Undeniably, it was a crime that outraged the nation. The barbaric gangrape and murder of Nirbhaya not only shook the collective consciousness of the country, but also ushered in sweeping reforms in the law. As the horrific incident of 2012 and its aftermath were retold by Indo-Canadian director Richie Mehta last year with his debut web series Delhi Crime, the net result was both unsettling and compelling. The drama, more of a police procedural, which impressed critics and audiences alike, has now brought home India’s first International Emmy, picking up the Best Drama series honour. It is indeed a moment of glory and something to be proud of.
Decoding why a creative work has won a particular laurel is not easy or simple. But a couple of things could have swung things in Delhi Crime’s favour. The series stood out for nuanced performances, realistic treatment and sensible and sensitive handling of a rather difficult subject. Though it brought forth a discomfiting truth and was criticised by a few for being too partial to Delhi Police, the dramatisation can’t be accused of pandering to a western eye or any other gaze.

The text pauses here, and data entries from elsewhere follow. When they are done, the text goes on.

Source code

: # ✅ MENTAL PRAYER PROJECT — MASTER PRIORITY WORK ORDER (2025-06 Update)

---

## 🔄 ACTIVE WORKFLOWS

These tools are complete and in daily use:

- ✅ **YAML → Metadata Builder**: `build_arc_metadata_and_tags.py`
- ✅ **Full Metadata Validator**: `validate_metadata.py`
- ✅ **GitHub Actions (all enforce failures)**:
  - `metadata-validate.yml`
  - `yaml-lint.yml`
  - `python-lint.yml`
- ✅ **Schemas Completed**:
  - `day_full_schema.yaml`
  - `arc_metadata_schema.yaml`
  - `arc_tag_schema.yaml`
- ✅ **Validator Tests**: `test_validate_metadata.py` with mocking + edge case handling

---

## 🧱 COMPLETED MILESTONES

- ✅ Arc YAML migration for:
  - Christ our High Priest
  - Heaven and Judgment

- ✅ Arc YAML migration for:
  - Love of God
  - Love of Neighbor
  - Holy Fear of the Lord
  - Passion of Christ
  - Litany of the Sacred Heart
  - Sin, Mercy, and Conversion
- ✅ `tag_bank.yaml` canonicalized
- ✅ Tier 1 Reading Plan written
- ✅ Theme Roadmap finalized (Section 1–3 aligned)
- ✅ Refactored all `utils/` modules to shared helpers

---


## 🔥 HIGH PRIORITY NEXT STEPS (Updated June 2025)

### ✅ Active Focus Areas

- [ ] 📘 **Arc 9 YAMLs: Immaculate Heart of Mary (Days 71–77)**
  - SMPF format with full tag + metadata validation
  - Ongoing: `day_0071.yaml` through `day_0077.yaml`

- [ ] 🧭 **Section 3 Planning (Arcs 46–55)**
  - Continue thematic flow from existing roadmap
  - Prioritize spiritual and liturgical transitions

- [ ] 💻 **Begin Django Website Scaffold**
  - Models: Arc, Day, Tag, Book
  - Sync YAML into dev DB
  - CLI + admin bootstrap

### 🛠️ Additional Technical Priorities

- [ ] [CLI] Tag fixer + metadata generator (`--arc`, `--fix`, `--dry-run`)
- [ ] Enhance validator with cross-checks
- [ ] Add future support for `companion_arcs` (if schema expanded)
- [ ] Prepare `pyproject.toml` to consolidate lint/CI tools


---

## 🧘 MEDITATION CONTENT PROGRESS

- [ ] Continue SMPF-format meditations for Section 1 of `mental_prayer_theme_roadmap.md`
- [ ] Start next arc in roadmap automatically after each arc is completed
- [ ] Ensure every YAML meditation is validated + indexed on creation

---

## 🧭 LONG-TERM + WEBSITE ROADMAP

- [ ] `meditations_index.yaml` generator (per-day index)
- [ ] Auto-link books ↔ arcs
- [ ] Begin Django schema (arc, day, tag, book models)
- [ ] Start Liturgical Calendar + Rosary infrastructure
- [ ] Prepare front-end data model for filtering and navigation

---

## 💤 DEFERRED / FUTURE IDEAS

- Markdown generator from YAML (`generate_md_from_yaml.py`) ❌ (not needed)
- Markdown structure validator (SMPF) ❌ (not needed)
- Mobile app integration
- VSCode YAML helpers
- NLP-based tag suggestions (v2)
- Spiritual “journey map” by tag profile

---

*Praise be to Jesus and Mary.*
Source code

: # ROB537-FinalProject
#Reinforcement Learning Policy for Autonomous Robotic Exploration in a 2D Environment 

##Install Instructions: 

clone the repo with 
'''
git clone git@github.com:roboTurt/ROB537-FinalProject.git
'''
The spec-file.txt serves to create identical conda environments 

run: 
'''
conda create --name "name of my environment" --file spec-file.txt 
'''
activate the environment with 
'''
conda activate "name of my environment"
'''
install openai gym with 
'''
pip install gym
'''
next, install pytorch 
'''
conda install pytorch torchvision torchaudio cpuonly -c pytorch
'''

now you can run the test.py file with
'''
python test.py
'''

Mehta describes it best, ‘It was born out of sadness, anger, frustration, and ultimately, compassion.’
The rise of OTT platforms and arrival of big players like Netflix and Amazon have consistently raised the bar and redefined entertainment, which in Bollywood parlance has been essentially star-driven. If Sacred Games and Lust Stories won Emmy nominations last year, this year too more than one Indian web series were in contention in different categories. Indian web series are fast acquiring a cutting edge, rivalling the best in the field. As the government decides to play moral nanny and brings OTT platforms under the ambit of the Information and Broadcasting Ministry, it must bear in mind while framing rules that the makers are allowed to breathe free and creative liberty is not forsaken for grandstanding.